Clear Communications was registered 10 years ago at the Companies Office as The Alternative Telecommunications company.

That original name described the company's position. It was the anti-Telecom. The first carrier to challenge the incumbent's monopoly, Clear at times appeared hamstrung by that role. It carried the burden of all pioneers of being the one with the arrows in its back.

It may also have given rise to the criticism the company wanted to be Telecom, was tackling it head on - and went whinging to the government when it was blocked.

Outgoing chief executive Tim Cullinane, who stands down at the end of June, has overseen a shift in direction in his two-year stint.

"In that period we've gone from a company that was still quite focused on the supply of relatively simple telephony products," he said. "We were also much more residentially focused than we are today."

He said the company was relying increasingly on its own network rather than accessing customers through Telecom's. As well as its own backbone running down the country, Clear had much more cable in the country's main central business districts, he said.

And Mr Cullinane dryly contrasted the recent big-splash announcement of Telstra Saturn's cable rollout with Clear's position.

"What has been announced is an intention to build over a five-year term a network which, when completed, will exhibit the characteristics of the network we have in place today.

"So we are a long way from fazed by it. We have the network in place here and now, we've made the investments, we have the capabilities to deliver product over that network and we are doing so, and we feel pretty pukka about that."

Another recent comment about Clear that has irked was that the Telstra Saturn move, along with Telecom's transtasman moves, left Clear something of an orphan in what was increasingly a single Australasian market.

The increased money Clear's owner, British Telecom (BT), was pumping into the company gave the lie to that, he said. Over the past six months BT has announced a $350 million investment in Clear.
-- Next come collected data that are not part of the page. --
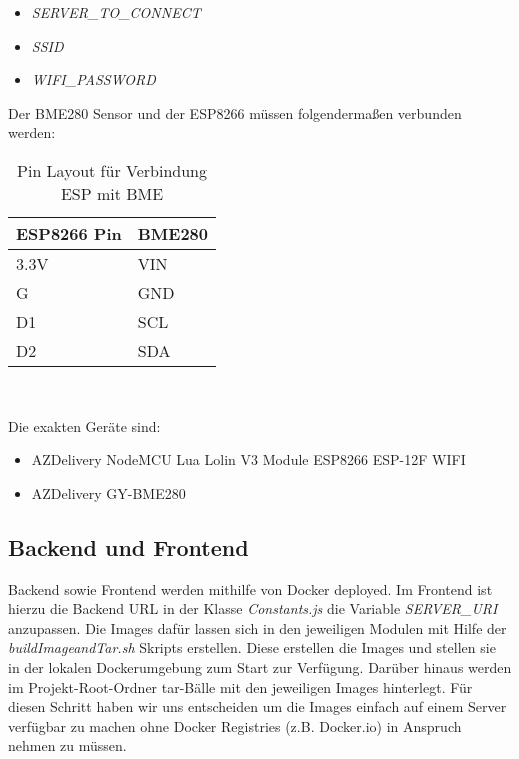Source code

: \begin{itemize}
	\item \textit{SERVER\_TO\_CONNECT}
	\item \textit{SSID}
	\item \textit{WIFI\_PASSWORD}
\end{itemize}

Der BME280 Sensor und der ESP8266 müssen folgendermaßen verbunden werden:

\begin{table}[hbt]
	\centering
	\begin{minipage}[t]{.5\textwidth}
		\caption{Pin Layout für Verbindung ESP mit BME}
	\begin{tabular}{|l|l|}
		\hline
		\textbf{ESP8266 Pin}	& \textbf{BME280}  \\
		\hline
		3.3V & VIN \\
		\hline
		G & GND \\
		\hline
		D1 & SCL \\
		\hline
		D2 & SDA \\
		\hline
	\end{tabular}
	\\
\label{tab:espBmePinout}
\end{minipage}
\end{table}

Die exakten Geräte sind:

\begin{itemize}
    \item AZDelivery NodeMCU Lua Lolin V3 Module ESP8266 ESP-12F WIFI
    \item AZDelivery GY-BME280
\end{itemize}

\subsection{Backend und Frontend}

Backend sowie Frontend werden mithilfe von Docker deployed.
Im Frontend ist hierzu die Backend URL in der Klasse \textit{Constants.js} die Variable \textit{SERVER\_URI} anzupassen.
Die Images dafür lassen sich in den jeweiligen Modulen mit Hilfe der \textit{buildImageandTar.sh} Skripts erstellen.
Diese erstellen die Images und stellen sie in der lokalen Dockerumgebung zum Start zur Verfügung.
Darüber hinaus werden im Projekt-Root-Ordner tar-Bälle mit den jeweiligen Images hinterlegt.
Für diesen Schritt haben wir uns entscheiden um die Images einfach auf einem Server verfügbar zu machen ohne Docker Registries (z.B. Docker.io) in Anspruch nehmen zu müssen.

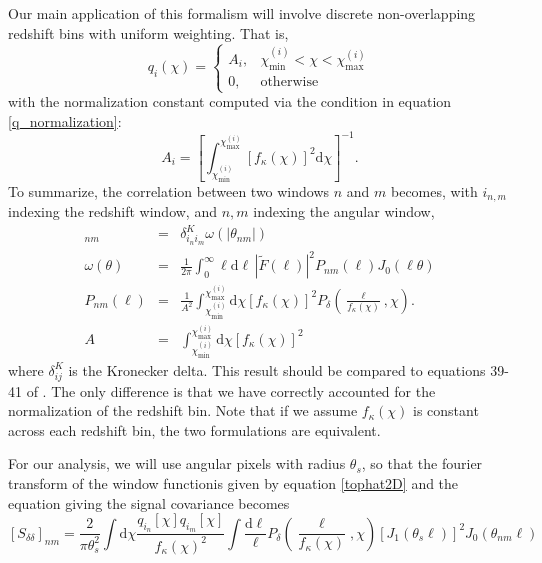 \documentclass[12pt,preprint]{aastex}			%
\newcommand{\rcom}{\chi}
\newcommand{\dd}{\mathrm{d}}
\begin{document}
Our main application of this formalism will involve discrete 
non-overlapping redshift bins with uniform weighting.  That is,
\begin{equation}
  q_i(\rcom) = \left\{
  \begin{array}{ll}
    A_i, & \rcom^{(i)}_{\mathrm{min}} 
    < \rcom < \rcom^{(i)}_{\mathrm{max}}\\
    0, & \mathrm{otherwise}
  \end{array}
  \right.
\end{equation}
with the normalization constant computed via the condition in equation 
\ref{q_normalization}:
\begin{equation}
  A_i = \left[\int_{\rcom^{(i)}_{\mathrm{min}}}^{\rcom^{(i)}_{\mathrm{max}}}
  [f_\kappa(\rcom)]^2 \dd\rcom\right]^{-1}.
\end{equation}
To summarize, the correlation between two windows $n$ 
and $m$ becomes, with $i_{n,m}$
indexing the redshift window, and $n,m$ indexing the angular window,
\begin{eqnarray}
  [S_{\delta\delta}]_{nm} 
  &=& \delta^K_{i_ni_m}\omega(|\theta_{nm}|)\nonumber\\
  \omega(\theta)
  &=&\frac{1}{2\pi}\int_0^\infty\ell\dd\ell\, 
  |\widetilde{F}(\ell)|^2
  P_{nm}(\ell)J_0(\ell\theta)\nonumber\\
  P_{nm}(\ell) &=& 
  \frac{1}{A^2}
  \int_{\rcom^{(i)}_\mathrm{min}}^{\rcom^{(i)}_\mathrm{max}} 
  \dd\rcom \left[f_\kappa(\rcom)\right]^2
  P_\delta\left(\frac{\ell}{f_\kappa(\rcom)},\rcom\right).\nonumber\\
  A &=& \int_{\rcom^{(i)}_\mathrm{min}}^{\rcom^{(i)}_\mathrm{max}} 
  \dd\rcom \left[f_\kappa(\rcom)\right]^2
\end{eqnarray} 
where $\delta^K_{ij}$ is the Kronecker delta. This result should be 
compared  to equations 39-41 of \citet{Simon09}.  The only difference is
that we have correctly accounted for the normalization of the redshift
bin.  Note that if we assume $f_\kappa(\rcom)$ is constant across
each redshift bin, the two formulations are equivalent.

For our analysis, we will use angular pixels with radius $\theta_s$, 
so that the fourier transform of the window functionis given by equation 
\ref{tophat2D} and the equation giving the signal covariance becomes
\begin{equation}
  \left[S_{\delta\delta}\right]_{nm}
  = \frac{2}{\pi\theta_s^2} 
  \int \dd\rcom \frac{q_{i_n}[\rcom]q_{i_m}[\rcom]}
  {f_\kappa(\rcom)^2} 
  \int  \frac{\dd\ell}{\ell}
  P_\delta\left(\frac{\ell}{f_\kappa(\rcom)},\rcom\right)
  [J_1(\theta_s\ell)]^2 J_0(\theta_{nm}\ell)
\end{equation}
\end{document}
"That's on top of their purchase price. And what that ownership is giving us is access to a very strong international network, particularly through the alliance with AT&T, and access to some very strong products and technology."

When he took over Clear, BT was but one of four owners, each with 25%, "which made for what I'd call an interesting environment at times. The BT takeover has strengthened us enormously."
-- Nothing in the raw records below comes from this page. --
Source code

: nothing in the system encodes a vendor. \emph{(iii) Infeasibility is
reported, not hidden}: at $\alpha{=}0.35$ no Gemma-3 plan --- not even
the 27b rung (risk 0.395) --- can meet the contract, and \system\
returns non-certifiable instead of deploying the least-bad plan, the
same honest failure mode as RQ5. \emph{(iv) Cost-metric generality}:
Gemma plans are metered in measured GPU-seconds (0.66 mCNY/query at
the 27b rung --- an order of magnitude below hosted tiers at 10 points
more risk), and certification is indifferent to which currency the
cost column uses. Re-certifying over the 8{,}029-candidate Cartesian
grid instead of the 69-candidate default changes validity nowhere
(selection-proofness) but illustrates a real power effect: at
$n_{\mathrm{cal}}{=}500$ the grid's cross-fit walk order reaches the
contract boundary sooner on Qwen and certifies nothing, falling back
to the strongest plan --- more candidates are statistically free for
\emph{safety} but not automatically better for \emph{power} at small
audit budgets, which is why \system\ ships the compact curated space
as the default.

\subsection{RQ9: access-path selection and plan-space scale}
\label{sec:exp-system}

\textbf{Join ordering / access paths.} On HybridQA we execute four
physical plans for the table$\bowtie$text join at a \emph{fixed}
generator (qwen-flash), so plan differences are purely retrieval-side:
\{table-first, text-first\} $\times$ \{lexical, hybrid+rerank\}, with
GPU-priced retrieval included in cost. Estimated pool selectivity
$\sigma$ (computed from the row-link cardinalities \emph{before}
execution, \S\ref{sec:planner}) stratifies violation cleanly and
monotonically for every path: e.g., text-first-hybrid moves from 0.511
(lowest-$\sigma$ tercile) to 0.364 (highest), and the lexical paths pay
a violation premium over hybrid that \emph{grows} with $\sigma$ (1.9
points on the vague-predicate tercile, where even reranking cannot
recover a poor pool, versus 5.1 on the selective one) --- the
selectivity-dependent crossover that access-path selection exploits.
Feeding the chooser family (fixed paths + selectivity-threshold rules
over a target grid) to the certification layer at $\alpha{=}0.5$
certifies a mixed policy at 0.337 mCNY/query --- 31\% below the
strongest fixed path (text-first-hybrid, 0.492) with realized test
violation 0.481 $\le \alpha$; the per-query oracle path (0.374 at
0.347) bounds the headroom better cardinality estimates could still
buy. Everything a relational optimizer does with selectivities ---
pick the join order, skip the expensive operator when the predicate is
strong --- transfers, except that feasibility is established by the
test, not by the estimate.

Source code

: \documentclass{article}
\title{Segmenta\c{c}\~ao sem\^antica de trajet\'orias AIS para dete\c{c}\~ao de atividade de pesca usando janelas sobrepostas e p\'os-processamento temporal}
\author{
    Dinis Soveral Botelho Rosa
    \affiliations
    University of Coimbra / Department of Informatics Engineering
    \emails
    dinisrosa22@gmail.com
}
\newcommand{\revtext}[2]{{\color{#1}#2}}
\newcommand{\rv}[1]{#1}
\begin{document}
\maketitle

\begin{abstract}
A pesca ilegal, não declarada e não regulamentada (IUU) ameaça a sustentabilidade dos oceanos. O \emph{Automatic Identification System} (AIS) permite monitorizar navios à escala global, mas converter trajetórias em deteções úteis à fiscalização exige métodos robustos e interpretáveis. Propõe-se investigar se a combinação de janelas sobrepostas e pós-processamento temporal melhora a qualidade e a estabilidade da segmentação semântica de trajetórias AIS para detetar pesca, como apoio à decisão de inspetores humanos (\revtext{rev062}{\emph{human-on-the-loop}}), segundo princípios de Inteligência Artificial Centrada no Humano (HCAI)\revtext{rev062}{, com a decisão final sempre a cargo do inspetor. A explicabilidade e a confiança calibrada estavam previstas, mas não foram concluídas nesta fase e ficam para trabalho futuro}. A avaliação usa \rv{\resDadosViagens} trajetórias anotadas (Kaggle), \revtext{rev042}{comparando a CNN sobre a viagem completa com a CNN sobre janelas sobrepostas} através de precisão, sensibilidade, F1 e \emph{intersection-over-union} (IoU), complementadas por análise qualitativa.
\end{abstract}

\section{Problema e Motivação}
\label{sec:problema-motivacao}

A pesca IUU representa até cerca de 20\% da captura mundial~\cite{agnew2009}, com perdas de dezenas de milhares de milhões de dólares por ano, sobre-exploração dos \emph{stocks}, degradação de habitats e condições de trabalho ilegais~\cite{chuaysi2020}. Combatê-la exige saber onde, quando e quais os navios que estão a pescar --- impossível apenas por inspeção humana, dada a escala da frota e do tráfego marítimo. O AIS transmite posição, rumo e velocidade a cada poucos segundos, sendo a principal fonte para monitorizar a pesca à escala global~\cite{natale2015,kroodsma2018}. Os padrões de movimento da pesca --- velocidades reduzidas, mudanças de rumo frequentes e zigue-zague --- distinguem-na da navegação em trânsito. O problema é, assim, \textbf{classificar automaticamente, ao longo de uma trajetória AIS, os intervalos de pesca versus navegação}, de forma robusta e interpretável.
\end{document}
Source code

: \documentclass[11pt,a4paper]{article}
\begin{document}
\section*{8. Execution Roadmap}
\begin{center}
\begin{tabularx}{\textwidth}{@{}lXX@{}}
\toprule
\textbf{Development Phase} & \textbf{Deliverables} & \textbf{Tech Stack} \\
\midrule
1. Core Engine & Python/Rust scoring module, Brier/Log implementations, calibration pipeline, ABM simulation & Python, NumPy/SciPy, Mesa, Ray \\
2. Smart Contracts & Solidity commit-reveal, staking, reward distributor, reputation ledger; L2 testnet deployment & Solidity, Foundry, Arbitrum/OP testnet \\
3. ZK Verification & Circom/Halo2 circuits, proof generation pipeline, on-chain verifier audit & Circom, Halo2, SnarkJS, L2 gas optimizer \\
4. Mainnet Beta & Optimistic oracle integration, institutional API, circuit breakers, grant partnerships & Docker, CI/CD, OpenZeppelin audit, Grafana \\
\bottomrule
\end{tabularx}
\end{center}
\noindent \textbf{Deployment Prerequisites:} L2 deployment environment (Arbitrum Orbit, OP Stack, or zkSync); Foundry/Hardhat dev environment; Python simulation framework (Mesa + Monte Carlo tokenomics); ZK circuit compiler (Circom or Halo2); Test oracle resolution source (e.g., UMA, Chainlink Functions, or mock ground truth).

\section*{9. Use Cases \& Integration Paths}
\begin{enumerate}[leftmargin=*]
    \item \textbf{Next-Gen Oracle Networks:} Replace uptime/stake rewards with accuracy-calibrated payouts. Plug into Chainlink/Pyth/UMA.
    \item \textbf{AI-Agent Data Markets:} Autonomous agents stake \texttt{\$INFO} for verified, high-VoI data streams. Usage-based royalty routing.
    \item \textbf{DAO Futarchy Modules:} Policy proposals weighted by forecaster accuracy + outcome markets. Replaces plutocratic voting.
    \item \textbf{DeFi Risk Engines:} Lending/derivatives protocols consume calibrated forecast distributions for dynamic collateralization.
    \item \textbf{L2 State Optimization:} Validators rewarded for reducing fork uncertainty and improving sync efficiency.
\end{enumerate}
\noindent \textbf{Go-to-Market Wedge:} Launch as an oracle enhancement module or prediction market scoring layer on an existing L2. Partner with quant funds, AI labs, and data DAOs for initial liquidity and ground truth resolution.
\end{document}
For example, the firm will roll out remote services using LMDS technology in July, he said. Clear bought spectrum to use the LMDS services - which will allow it to connect directly to customers where it is not economical for Clear to lay cable - and has been conducting joint trials with BT over the past 12 months.
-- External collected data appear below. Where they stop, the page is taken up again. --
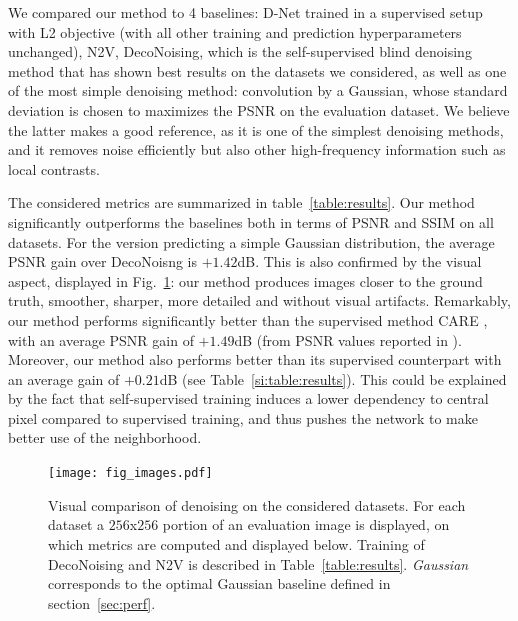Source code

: \documentclass{article}
\begin{document}
We compared our method to 4 baselines: D-Net trained in a supervised setup with L2 objective (with all other training and prediction hyperparameters unchanged), N2V, DecoNoising, which is the self-supervised blind denoising method that has shown best results on the datasets we considered, as well as one of the most simple denoising method: convolution by a Gaussian, whose standard deviation is chosen to maximizes the PSNR on the evaluation dataset.
We believe the latter makes a good reference, as it is one of the simplest denoising methods, and it removes noise efficiently but also other high-frequency information such as local contrasts.

The considered metrics are summarized in table~\ref{table:results}.
Our method significantly outperforms the baselines both in terms of PSNR and SSIM on all datasets.
For the version predicting a simple Gaussian distribution, the average PSNR gain over DecoNoisng is $+1.42$dB.
This is also confirmed by the visual aspect, displayed in Fig.~\ref{fig:images}: our method produces images closer to the ground truth, smoother, sharper, more detailed and without visual artifacts.
Remarkably, our method performs significantly better than the supervised method CARE \cite{weigert2017content}, with an average PSNR gain of $+1.49$dB (from PSNR values reported in \cite{goncharova2020}).
Moreover, our method also performs better than its supervised counterpart with an average gain of $+0.21$dB (see Table~\ref{si:table:results}).
This could be explained by the fact that self-supervised training induces a lower dependency to central pixel compared to supervised training, and thus pushes the network to make better use of the neighborhood.

\begin{figure}[!htbp]
\vskip -0.1in
\texttt{[image: fig\_images.pdf]}
\caption{Visual comparison of denoising on the considered datasets. For each dataset a $256$x$256$ portion of an evaluation image is displayed, on which metrics are computed and displayed below. Training of DecoNoising and N2V is described in Table~\ref{table:results}. \textit{Gaussian} corresponds to the optimal Gaussian baseline defined in section~\ref{sec:perf}.}
\label{fig:images}
\end{figure}
\end{document}
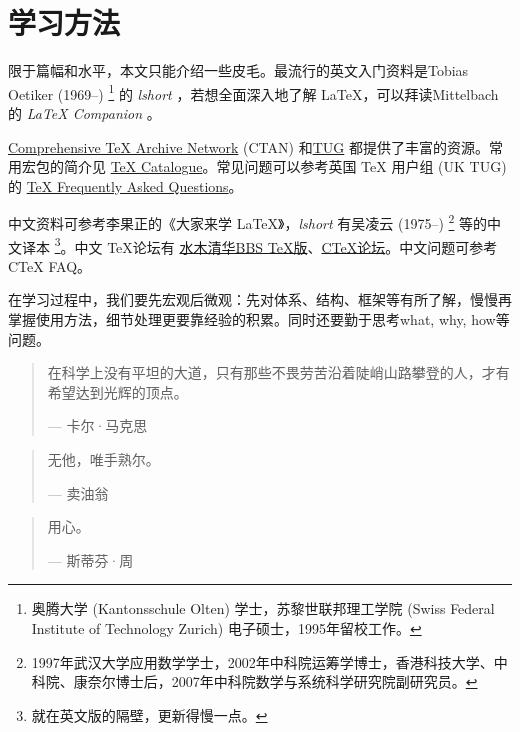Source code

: \section{学习方法}

限于篇幅和水平，本文只能介绍一些皮毛。最流行的英文入门资料是Tobias Oetiker (1969--)\indexOetiker{} \footnote{奥腾大学 (Kantonsschule Olten) 学士，苏黎世联邦理工学院 (Swiss Federal Institute of Technology Zurich) 电子硕士，1995年留校工作。} 的 \emph{lshort} \citep{Oetiker_2008}，若想全面深入地了解 \LaTeX ，可以拜读Mittelbach的 \emph{\LaTeX{} Companion} \citep{Mittelbach_2004}。

\href{http://www.ctan.org/}{Comprehensive TeX Archive Network} (CTAN) 和\href{http://www.tug.org/}{TUG} 都提供了丰富的资源。常用宏包的简介见 \href{http://www.ctan.org/tex-archive/help/Catalogue/catalogue.html}{TeX Catalogue}。常见问题可以参考英国 TeX 用户组 (UK TUG) 的 \href{http://www.tex.ac.uk/faq/}{TeX Frequently Asked Questions}。

中文资料可参考李果正\indexLee 的《大家来学 \LaTeX 》\citep{Lee_2004}，\emph{lshort} 有吴凌云 (1975--)\indexWuLingyun{} \footnote{1997年武汉大学应用数学学士，2002年中科院运筹学博士，香港科技大学、中科院、康奈尔博士后，2007年中科院数学与系统科学研究院副研究员。} 等的中文译本 \footnote{就在英文版的隔壁，更新得慢一点。}。中文 \TeX 论坛有 \href{http://www.smth.org/bbsdoc.php?board=TeX}{水木清华BBS TeX版}、\href{http://bbs.ctex.org/}{CTeX论坛}。中文问题可参考 CTeX FAQ\citep{CTeX_FAQ}。

在学习过程中，我们要先宏观后微观：先对体系、结构、框架等有所了解，慢慢再掌握使用方法，细节处理更要靠经验的积累。同时还要勤于思考what, why, how等问题。

\begin{quotation}
在科学上没有平坦的大道，只有那些不畏劳苦沿着陡峭山路攀登的人，才有希望达到光辉的顶点。
\begin{flushright}
--- 卡尔·马克思
\end{flushright}
\end{quotation}

\begin{quotation}
无他，唯手熟尔。
\begin{flushright}
--- 卖油翁
\end{flushright}
\end{quotation}

\begin{quotation}
用心。
\begin{flushright}
--- 斯蒂芬·周
\end{flushright}
\end{quotation}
At this stage Clear has no plans to get into the provision of content - which seems to be an implication of both the Telstra Saturn merger and Telecom's recent buy-in to Sky TV owner INL.

What Clear is focusing on is provision to businesses. Here both its internet arm, Clearnet, and the recent cellphone alliance with Vodafone are key. "We're looking at both the larger corporate and the small to medium businesses, and the aim is to displace Telecom handsets." The competition would be on service and product range, not price, he said.

There would be far more integration between Clear's mobile and internet capabilities - again, drawing on the expertise of its parent in this area.

But all this does not mean everything is rosy for Clear. From the government inquiry into the industry Clear still wants two things: Telecom to hand over the telephone numbers it says it owns and to make its local access network open to competitors.

After he stood down at the end of June, he would continue to work with Clear as a consultant, he said. The BT takeover has resulted in Clear being run on a management line basis rather than with an independent board. "Therefore at the time of the takeover we agreed I would oversee integration of Clear into BT organisation but it was clear to me I would want to move on."